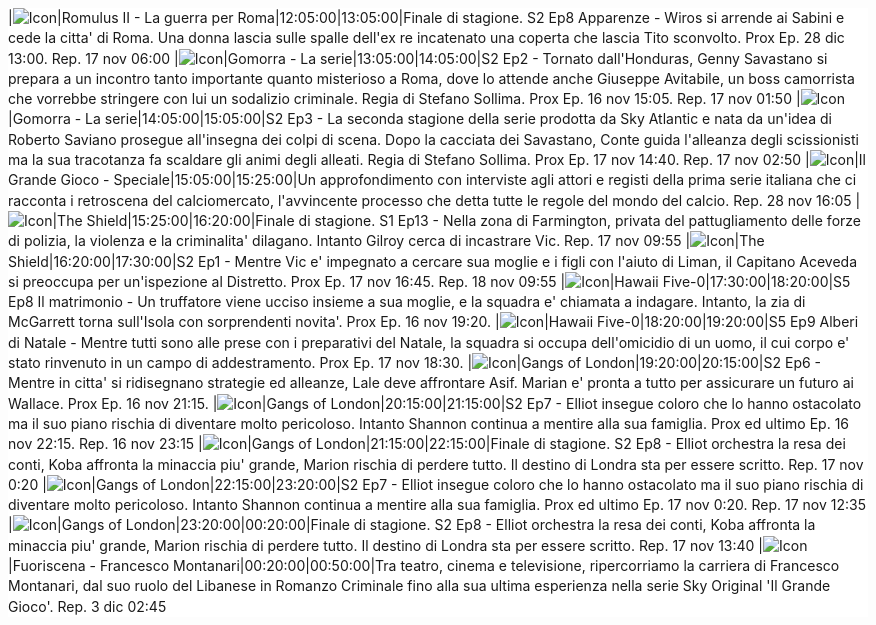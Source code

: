 |![Icon](https://guidatv.sky.it/uuid/2e154792-9d4c-45d2-9b1d-02078635cdd1/cover?md5ChecksumParam=496b9d02f2516cdfc980437af29132d0)|Romulus II - La guerra per Roma|12:05:00|13:05:00|Finale di stagione. S2 Ep8 Apparenze - Wiros si arrende ai Sabini e cede la citta&#039; di Roma. Una donna lascia sulle spalle dell&#039;ex re incatenato una coperta che lascia Tito sconvolto. Prox Ep. 28 dic 13:00. Rep. 17 nov 06:00
|![Icon](https://guidatv.sky.it/uuid/2e3ccc55-c5a6-4edb-adad-c86e8c5329f6/cover?md5ChecksumParam=ea466952d00bce040e20a05a1e25ee44)|Gomorra - La serie|13:05:00|14:05:00|S2 Ep2 - Tornato dall&#039;Honduras, Genny Savastano si prepara a un incontro tanto importante quanto misterioso a Roma, dove lo attende anche Giuseppe Avitabile, un boss camorrista che vorrebbe stringere con lui un sodalizio criminale. Regia di Stefano Sollima. Prox Ep. 16 nov 15:05. Rep. 17 nov 01:50
|![Icon](https://guidatv.sky.it/uuid/4a10c8d3-b6e7-4877-b33a-79b8546fc0a2/cover?md5ChecksumParam=ea466952d00bce040e20a05a1e25ee44)|Gomorra - La serie|14:05:00|15:05:00|S2 Ep3 - La seconda stagione della serie prodotta da Sky Atlantic e nata da un&#039;idea di Roberto Saviano prosegue all&#039;insegna dei colpi di scena. Dopo la cacciata dei Savastano, Conte guida l&#039;alleanza degli scissionisti ma la sua tracotanza fa scaldare gli animi degli alleati. Regia di Stefano Sollima. Prox Ep. 17 nov 14:40. Rep. 17 nov 02:50
|![Icon](https://guidatv.sky.it/uuid/fe15da17-5af6-4b80-aac6-68e1ec4fc9ce/cover?md5ChecksumParam=13e5ee7007c3b123ea9c6a6d4bc0d890)|Il Grande Gioco - Speciale|15:05:00|15:25:00|Un approfondimento con interviste agli attori e registi della prima serie italiana che ci racconta i retroscena del calciomercato, l&#039;avvincente processo che detta tutte le regole del mondo del calcio. Rep. 28 nov 16:05
|![Icon](https://guidatv.sky.it/uuid/59ab8b88-be5a-4ab9-9618-323767a57e53/cover?md5ChecksumParam=4f8ca957b4e71acf260489c4a6dd3818)|The Shield|15:25:00|16:20:00|Finale di stagione. S1 Ep13 - Nella zona di Farmington, privata del pattugliamento delle forze di polizia, la violenza e la criminalita&#039; dilagano. Intanto Gilroy cerca di incastrare Vic. Rep. 17 nov 09:55
|![Icon](https://guidatv.sky.it/uuid/490c0c3d-8904-4b0f-8b06-b2421f52d966/cover?md5ChecksumParam=0ec3f280cbb6a5ae7b4bf7084f837742)|The Shield|16:20:00|17:30:00|S2 Ep1 - Mentre Vic e&#039; impegnato a cercare sua moglie e i figli con l&#039;aiuto di Liman, il Capitano Aceveda si preoccupa per un&#039;ispezione al Distretto. Prox Ep. 17 nov 16:45. Rep. 18 nov 09:55
|![Icon](https://guidatv.sky.it/uuid/ef6848ec-7c72-4fb8-9fe0-daac29d2aa35/cover?md5ChecksumParam=4f2cc5f5db08f917b82cabdd3147e8d5)|Hawaii Five-0|17:30:00|18:20:00|S5 Ep8 Il matrimonio - Un truffatore viene ucciso insieme a sua moglie, e la squadra e&#039; chiamata a indagare. Intanto, la zia di McGarrett torna sull&#039;Isola con sorprendenti novita&#039;. Prox Ep. 16 nov 19:20.
|![Icon](https://guidatv.sky.it/uuid/3f096ef6-30d3-4310-aabb-8b2fed685980/cover?md5ChecksumParam=4f2cc5f5db08f917b82cabdd3147e8d5)|Hawaii Five-0|18:20:00|19:20:00|S5 Ep9 Alberi di Natale - Mentre tutti sono alle prese con i preparativi del Natale, la squadra si occupa dell&#039;omicidio di un uomo, il cui corpo e&#039; stato rinvenuto in un campo di addestramento. Prox Ep. 17 nov 18:30.
|![Icon](https://guidatv.sky.it/uuid/ed735753-0343-4906-886b-da724ebd2c39/cover?md5ChecksumParam=184588c59d983cd0eaae9ecd539fe0ac)|Gangs of London|19:20:00|20:15:00|S2 Ep6 - Mentre in citta&#039; si ridisegnano strategie ed alleanze, Lale deve affrontare Asif. Marian e&#039; pronta a tutto per assicurare un futuro ai Wallace. Prox Ep. 16 nov 21:15.
|![Icon](https://guidatv.sky.it/uuid/e48ddf55-5f07-4a0e-9ebe-e1dfaad73cbd/cover?md5ChecksumParam=184588c59d983cd0eaae9ecd539fe0ac)|Gangs of London|20:15:00|21:15:00|S2 Ep7 - Elliot insegue coloro che lo hanno ostacolato ma il suo piano rischia di diventare molto pericoloso. Intanto Shannon continua a mentire alla sua famiglia. Prox ed ultimo Ep. 16 nov 22:15. Rep. 16 nov 23:15
|![Icon](https://guidatv.sky.it/uuid/b85c4c7c-87b3-4ebc-a907-7093e40b1ada/cover?md5ChecksumParam=184588c59d983cd0eaae9ecd539fe0ac)|Gangs of London|21:15:00|22:15:00|Finale di stagione. S2 Ep8 - Elliot orchestra la resa dei conti, Koba affronta la minaccia piu&#039; grande, Marion rischia di perdere tutto. Il destino di Londra sta per essere scritto. Rep. 17 nov 0:20
|![Icon](https://guidatv.sky.it/uuid/e48ddf55-5f07-4a0e-9ebe-e1dfaad73cbd/cover?md5ChecksumParam=184588c59d983cd0eaae9ecd539fe0ac)|Gangs of London|22:15:00|23:20:00|S2 Ep7 - Elliot insegue coloro che lo hanno ostacolato ma il suo piano rischia di diventare molto pericoloso. Intanto Shannon continua a mentire alla sua famiglia. Prox ed ultimo Ep. 17 nov 0:20. Rep. 17 nov 12:35
|![Icon](https://guidatv.sky.it/uuid/b85c4c7c-87b3-4ebc-a907-7093e40b1ada/cover?md5ChecksumParam=184588c59d983cd0eaae9ecd539fe0ac)|Gangs of London|23:20:00|00:20:00|Finale di stagione. S2 Ep8 - Elliot orchestra la resa dei conti, Koba affronta la minaccia piu&#039; grande, Marion rischia di perdere tutto. Il destino di Londra sta per essere scritto. Rep. 17 nov 13:40
|![Icon](https://guidatv.sky.it/uuid/d2f555e4-551e-474a-abec-35fc417cdb0a/cover?md5ChecksumParam=67149e68a5e69a160ea8a09ad1a2659f)|Fuoriscena - Francesco Montanari|00:20:00|00:50:00|Tra teatro, cinema e televisione, ripercorriamo la carriera di Francesco Montanari, dal suo ruolo del Libanese in Romanzo Criminale fino alla sua ultima esperienza nella serie Sky Original &#039;Il Grande Gioco&#039;. Rep. 3 dic 02:45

**What the exercise asks**
Restate the lines of the records exactly, starting at the first and stopping after the line with "17 nov 01:50". Leave out any picture.

**Response**
Source code

: |![Icon](https://guidatv.sky.it/uuid/2e154792-9d4c-45d2-9b1d-02078635cdd1/cover?md5ChecksumParam=496b9d02f2516cdfc980437af29132d0)|Romulus II - La guerra per Roma|12:05:00|13:05:00|Finale di stagione. S2 Ep8 Apparenze - Wiros si arrende ai Sabini e cede la citta&#039; di Roma. Una donna lascia sulle spalle dell&#039;ex re incatenato una coperta che lascia Tito sconvolto. Prox Ep. 28 dic 13:00. Rep. 17 nov 06:00
|![Icon](https://guidatv.sky.it/uuid/2e3ccc55-c5a6-4edb-adad-c86e8c5329f6/cover?md5ChecksumParam=ea466952d00bce040e20a05a1e25ee44)|Gomorra - La serie|13:05:00|14:05:00|S2 Ep2 - Tornato dall&#039;Honduras, Genny Savastano si prepara a un incontro tanto importante quanto misterioso a Roma, dove lo attende anche Giuseppe Avitabile, un boss camorrista che vorrebbe stringere con lui un sodalizio criminale. Regia di Stefano Sollima. Prox Ep. 16 nov 15:05. Rep. 17 nov 01:50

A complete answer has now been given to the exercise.